Rancho Cordova revolution
City Manager Ted Gaebler is reinventing government in one of Sacramento County’s newest cities
When the citizens of Rancho Cordova voted to incorporate in 2003, its 55,000 or so residents were in part seeking to escape from what they perceived as Sacramento County’s unresponsive bureaucracy. After all, who better to determine the policies and services city government should provide than the citizens who actually reside within its boundaries? Additionally, the change provided Rancho Cordova the opportunity to reinvent its government, so, naturally, they turned to the man who co-wrote the book on the subject.
Rancho Cordova City Manager Ted Gaebler and co-author David Osborne made big waves when their book, Reinventing Government: The Five Strategies for Reinventing Government, was first published in 1993. President Bill Clinton adopted the book’s title as a rallying cry. Since then, the English version of the book has sold 600,000 copies—phenomenal for a book that primarily appeals to policy wonks and bureaucrats—and has been published in 20 languages, including Korean, Japanese, Chinese and Farsi.
Gaebler has spent his career reinventing governments in places such as East Palo Alto, Nevada County, and Columbia, Md. His approach is fairly straightforward: Elected officials make the policies and leave the day-to-day minutiae of administrating the city’s budgeting to professional administrators such has himself.
Does Gaebler’s approach work? The results—although he modestly declines to take the credit—speak for themselves. This past summer, Rancho Cordova was a finalist in the National Civic League’s All-American City Awards. Just recently, it received special recognition for state planning, awarded by the California Chapter of the American Planning Association, as well as a Certificate of Achievement for Excellence in Financial Reporting, awarded by the Government Finance Officers Association.
Sacramento News & Review publisher Jeff vonKaenel recently sat down with Gaebler for a lengthy interview that covered what’s wrong with our various systems of government, what can be done to fix them and, of course, Sacramento Mayor Kevin Johnson’s “strong mayor” initiative. What follows are the more salient points of their conversation.
Over the last several decades, you’ve been talking about the idea of reinventing government in both your books and your work. Can you expand on that a little bit?
Somehow, over 250 years, governments, not just the federal government, but [state and local] governments, fell a little bit into disrepair. Today, governments have a 19 percent approval rating, on average. So we’re not doing too well. There’s lot of reasons for that, some of it resides in the political home with politicians. Some of it, however, resides in the outdated bureaucracies that we have built. I, like many people like me, do not choose to give my creative energy to something that only has a 19 percent approval rate. Therefore, I have always been interested in improving my institution, my industry, rather than just managing it.
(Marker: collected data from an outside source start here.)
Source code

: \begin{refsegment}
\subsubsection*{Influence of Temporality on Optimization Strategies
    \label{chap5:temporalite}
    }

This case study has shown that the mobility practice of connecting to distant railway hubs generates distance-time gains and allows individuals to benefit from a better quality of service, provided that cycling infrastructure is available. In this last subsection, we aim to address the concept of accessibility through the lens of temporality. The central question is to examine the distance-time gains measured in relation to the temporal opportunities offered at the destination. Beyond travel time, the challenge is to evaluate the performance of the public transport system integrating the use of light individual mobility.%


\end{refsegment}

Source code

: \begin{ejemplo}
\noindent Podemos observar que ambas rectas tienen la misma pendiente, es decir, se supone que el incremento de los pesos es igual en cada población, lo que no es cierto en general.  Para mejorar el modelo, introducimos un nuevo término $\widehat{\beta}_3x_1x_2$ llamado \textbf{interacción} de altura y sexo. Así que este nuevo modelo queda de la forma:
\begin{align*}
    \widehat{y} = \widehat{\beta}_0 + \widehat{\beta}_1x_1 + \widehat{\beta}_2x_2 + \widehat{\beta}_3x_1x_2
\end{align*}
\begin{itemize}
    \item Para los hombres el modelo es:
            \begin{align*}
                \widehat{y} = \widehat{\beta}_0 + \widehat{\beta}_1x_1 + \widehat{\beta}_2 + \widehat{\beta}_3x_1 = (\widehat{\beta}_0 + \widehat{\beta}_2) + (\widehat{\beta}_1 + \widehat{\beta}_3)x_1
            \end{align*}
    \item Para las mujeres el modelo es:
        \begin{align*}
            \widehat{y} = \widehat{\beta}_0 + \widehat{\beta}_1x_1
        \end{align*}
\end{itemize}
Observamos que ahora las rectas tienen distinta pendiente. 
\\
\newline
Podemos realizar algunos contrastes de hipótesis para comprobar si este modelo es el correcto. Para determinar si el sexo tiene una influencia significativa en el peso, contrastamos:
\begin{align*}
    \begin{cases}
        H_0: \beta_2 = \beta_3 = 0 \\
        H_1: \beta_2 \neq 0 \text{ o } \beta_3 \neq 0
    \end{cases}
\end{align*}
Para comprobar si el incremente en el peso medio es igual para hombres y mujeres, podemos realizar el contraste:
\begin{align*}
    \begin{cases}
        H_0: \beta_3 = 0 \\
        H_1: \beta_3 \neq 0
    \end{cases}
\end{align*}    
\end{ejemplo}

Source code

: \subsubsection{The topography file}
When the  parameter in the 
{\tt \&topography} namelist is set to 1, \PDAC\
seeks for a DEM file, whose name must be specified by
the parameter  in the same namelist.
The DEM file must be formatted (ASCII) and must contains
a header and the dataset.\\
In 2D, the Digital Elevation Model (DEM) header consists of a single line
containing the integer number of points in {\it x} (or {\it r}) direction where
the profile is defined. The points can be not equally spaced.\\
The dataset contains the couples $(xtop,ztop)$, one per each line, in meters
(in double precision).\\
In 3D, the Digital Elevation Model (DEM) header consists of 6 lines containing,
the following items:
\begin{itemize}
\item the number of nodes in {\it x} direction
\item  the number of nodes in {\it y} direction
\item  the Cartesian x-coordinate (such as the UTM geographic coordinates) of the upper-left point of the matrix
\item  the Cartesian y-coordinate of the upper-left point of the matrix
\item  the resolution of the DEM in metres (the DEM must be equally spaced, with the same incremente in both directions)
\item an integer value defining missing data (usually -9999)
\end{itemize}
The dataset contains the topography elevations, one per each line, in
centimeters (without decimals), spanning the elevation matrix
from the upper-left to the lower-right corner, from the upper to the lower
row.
I have been able to take individual agencies at the city and county levels and move them toward restoring some of the luster that they had at the time of our Founding Fathers. A major breakthrough for me was finding that the institutions we have were created by man, not by God, and therefore they can be changed by human beings. It’s incumbent upon us to care enough about governments, to learn enough about governments, to change them peacefully, from the inside.
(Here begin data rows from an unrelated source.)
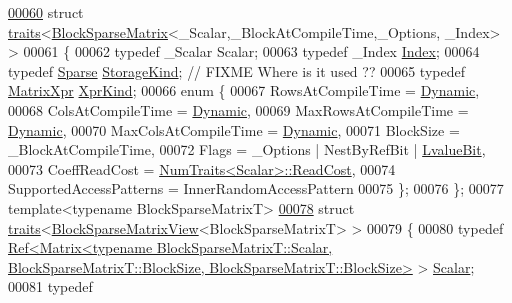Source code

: \begin{DoxyCode}
\hyperlink{struct_eigen_1_1internal_1_1traits_3_01_block_sparse_matrix_3_01___scalar_00_01___block_at_compibd5ca3edcdbc62bf01222bcf3326c5bd}{00060} \textcolor{keyword}{struct }\hyperlink{struct_eigen_1_1internal_1_1traits}{traits}<\hyperlink{group___sparse_core___module_class_eigen_1_1_block_sparse_matrix}{BlockSparseMatrix}<\_Scalar,\_BlockAtCompileTime,\_Options, \_Index> >
00061 \{
00062   \textcolor{keyword}{typedef} \_Scalar Scalar;
00063   \textcolor{keyword}{typedef} \_Index \hyperlink{namespace_eigen_a62e77e0933482dafde8fe197d9a2cfde}{Index};
00064   \textcolor{keyword}{typedef} \hyperlink{struct_eigen_1_1_sparse}{Sparse} \hyperlink{struct_eigen_1_1_sparse}{StorageKind}; \textcolor{comment}{// FIXME Where is it used ??}
00065   \textcolor{keyword}{typedef} \hyperlink{struct_eigen_1_1_matrix_xpr}{MatrixXpr} \hyperlink{struct_eigen_1_1_matrix_xpr}{XprKind};
00066   \textcolor{keyword}{enum} \{
00067     RowsAtCompileTime = \hyperlink{namespace_eigen_ad81fa7195215a0ce30017dfac309f0b2}{Dynamic},
00068     ColsAtCompileTime = \hyperlink{namespace_eigen_ad81fa7195215a0ce30017dfac309f0b2}{Dynamic},
00069     MaxRowsAtCompileTime = \hyperlink{namespace_eigen_ad81fa7195215a0ce30017dfac309f0b2}{Dynamic},
00070     MaxColsAtCompileTime = \hyperlink{namespace_eigen_ad81fa7195215a0ce30017dfac309f0b2}{Dynamic},
00071     BlockSize = \_BlockAtCompileTime,
00072     Flags = \_Options | NestByRefBit | \hyperlink{group__flags_gae2c323957f20dfdc6cb8f44428eaec1a}{LvalueBit},
00073     CoeffReadCost = \hyperlink{group___core___module_struct_eigen_1_1_num_traits}{NumTraits<Scalar>::ReadCost},
00074     SupportedAccessPatterns = InnerRandomAccessPattern
00075   \};
00076 \};
00077 \textcolor{keyword}{template}<\textcolor{keyword}{typename} BlockSparseMatrixT>
\hyperlink{struct_eigen_1_1internal_1_1traits_3_01_block_sparse_matrix_view_3_01_block_sparse_matrix_t_01_4_01_4}{00078} \textcolor{keyword}{struct }\hyperlink{struct_eigen_1_1internal_1_1traits}{traits}<\hyperlink{class_eigen_1_1_block_sparse_matrix_view}{BlockSparseMatrixView}<BlockSparseMatrixT> >
00079 \{
00080   \textcolor{keyword}{typedef} 
      \hyperlink{group___core___module_class_eigen_1_1_ref}{Ref<Matrix<typename BlockSparseMatrixT::Scalar, BlockSparseMatrixT::BlockSize,
       BlockSparseMatrixT::BlockSize>}
       > \hyperlink{group___core___module_class_eigen_1_1_ref}{Scalar};
00081   \textcolor{keyword}{typedef} 

\end{DoxyCode}
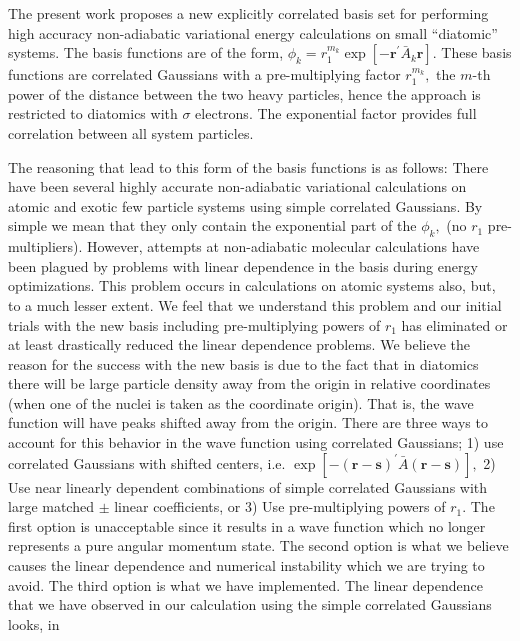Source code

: \documentclass[12pt]{article}
\begin{document}
The present work proposes a new explicitly correlated basis set for performing
high accuracy non-adiabatic variational energy calculations on small
``diatomic'' systems. The basis functions are of the form, $\phi_{k}%
=r_{1}^{m_{k}}\exp[-\mathbf{r}^{\prime}\bar{A}_{k}\mathbf{r}]$. These basis
functions are correlated Gaussians with a pre-multiplying factor $r_{1}%
^{m_{k}},$ the $m$-th power of the distance between the two heavy particles,
hence the approach is restricted to diatomics with $\sigma$ electrons. The
exponential factor provides full correlation between all system particles.

The reasoning that lead to this form of the basis functions is as follows:
There have been several highly accurate non-adiabatic variational calculations
on atomic and exotic few particle systems using simple correlated
Gaussians\cite{Kinghorn93,Kinghorn95b,Kozlowski93b,Kinghorn97a,Varga96}. By
simple we mean that they only contain the exponential part of the $\phi_{k},$
(no $r_{1}$ pre-multipliers). However, attempts at non-adiabatic molecular
calculations have been plagued by problems with linear dependence in the basis
during energy optimizations. This problem occurs in calculations on atomic
systems also, but, to a much lesser extent. We feel that we understand this
problem and our initial trials with the new basis including pre-multiplying
powers of $r_{1}$ has eliminated or at least drastically reduced the linear
dependence problems. We believe the reason for the success with the new basis
is due to the fact that in diatomics there will be large particle density away
from the origin in relative coordinates (when one of the nuclei is taken as
the coordinate origin). That is, the wave function will have peaks shifted
away from the origin. There are three ways to account for this behavior in the
wave function using correlated Gaussians; 1) use correlated Gaussians with
shifted centers, i.e. $\exp[-\left(  \mathbf{r-s}\right)  ^{\prime
}\bar{A}\left(  \mathbf{r-s}\right)  ],$ 2) Use near linearly dependent
combinations of simple correlated Gaussians with large matched $\pm$ linear
coefficients, or 3) Use pre-multiplying powers of $r_{1}$. The first option is
unacceptable since it results in a wave function which no longer represents a
pure angular momentum state. The second option is what we believe causes the
linear dependence and numerical instability which we are trying to avoid. The
third option is what we have implemented. The linear dependence that we have
observed in our calculation using the simple correlated Gaussians looks, in
\end{document}
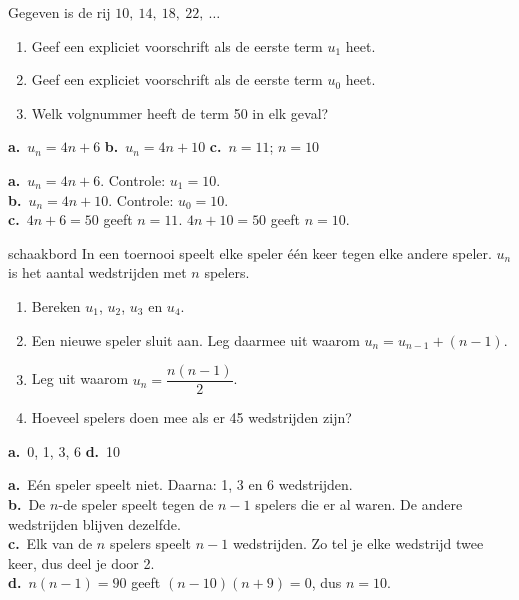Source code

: \begin{oefeningen}
\begin{oefening}[2]\label{oef:h1-nuleen}
Gegeven is de rij $10,\ 14,\ 18,\ 22,\ \ldots$
\begin{enumerate}
  \item Geef een expliciet voorschrift als de eerste term $u_1$ heet.
  \item Geef een expliciet voorschrift als de eerste term $u_0$ heet.
  \item Welk volgnummer heeft de term 50 in elk geval?
\end{enumerate}
\begin{solution}
\textbf{a.}~$u_n=4n+6$ \quad \textbf{b.}~$u_n=4n+10$ \quad \textbf{c.}~$n=11$; $n=10$
\end{solution}
\begin{fullsolution}
\textbf{a.}~$u_n=4n+6$. Controle: $u_1=10$.\\
\textbf{b.}~$u_n=4n+10$. Controle: $u_0=10$.\\
\textbf{c.}~$4n+6=50$ geeft $n=11$. $4n+10=50$ geeft $n=10$.
\end{fullsolution}
\end{oefening}

\begin{oefening}[2]
\begin{metprent}{schaakbord}
In een toernooi speelt elke speler één keer tegen elke andere speler. $u_n$ is het aantal wedstrijden met $n$ spelers.
\begin{enumerate}
  \item Bereken $u_1$, $u_2$, $u_3$ en $u_4$.
  \item Een nieuwe speler sluit aan. Leg daarmee uit waarom \mbox{$u_n = u_{n-1} + (n-1)$}.
  \item Leg uit waarom $u_n = \dfrac{n(n-1)}{2}$.
  \item Hoeveel spelers doen mee als er 45 wedstrijden zijn?
\end{enumerate}
\end{metprent}
\begin{solution}
\textbf{a.}~0, 1, 3, 6 \quad \textbf{d.}~10
\end{solution}
\begin{fullsolution}
\textbf{a.}~Eén speler speelt niet. Daarna: 1, 3 en 6 wedstrijden.\\
\textbf{b.}~De $n$-de speler speelt tegen de $n-1$ spelers die er al waren. De andere wedstrijden blijven dezelfde.\\
\textbf{c.}~Elk van de $n$ spelers speelt $n-1$ wedstrijden. Zo tel je elke wedstrijd twee keer, dus deel je door 2.\\
\textbf{d.}~$n(n-1)=90$ geeft $(n-10)(n+9)=0$, dus $n=10$.
\end{fullsolution}
\end{oefening}


\end{oefeningen}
That’s what I have been about, getting smart enough and knowledgeable enough about how governments work to be able to effect administrative change. I’m not a policy guy. I’m about changing how things work on the inside. Those are the arcane issues of budgets, civil service, purchasing and technology implementation—those kinds of things are my problems.
In your book, you talked about elected officials making sure they’re working on policy as opposed to the detail work, and the need for a certain flexibility to be able to change budgets, to reform the administrative side of things to make a real difference.
My particular forte is city and county government. There are things that need to be changed because they have fallen into disrepair over the last hundred years. The civil service system, which once was the panacea, in fact, a correction, for politicians’ corruption in the 1870s, 1880s and 1890s, was an answer to problems before. Now, it’s become a problem in and of itself. It has become rigid, inflexible. It freezes change.
Unionization, which was no question a solution to the problem of abusive bosses, primarily in the private sector, but to some extent in the public sector, has become a problem. Again, there’s less flexibility, more preservation of the status quo and, in many cases, it’s more costly.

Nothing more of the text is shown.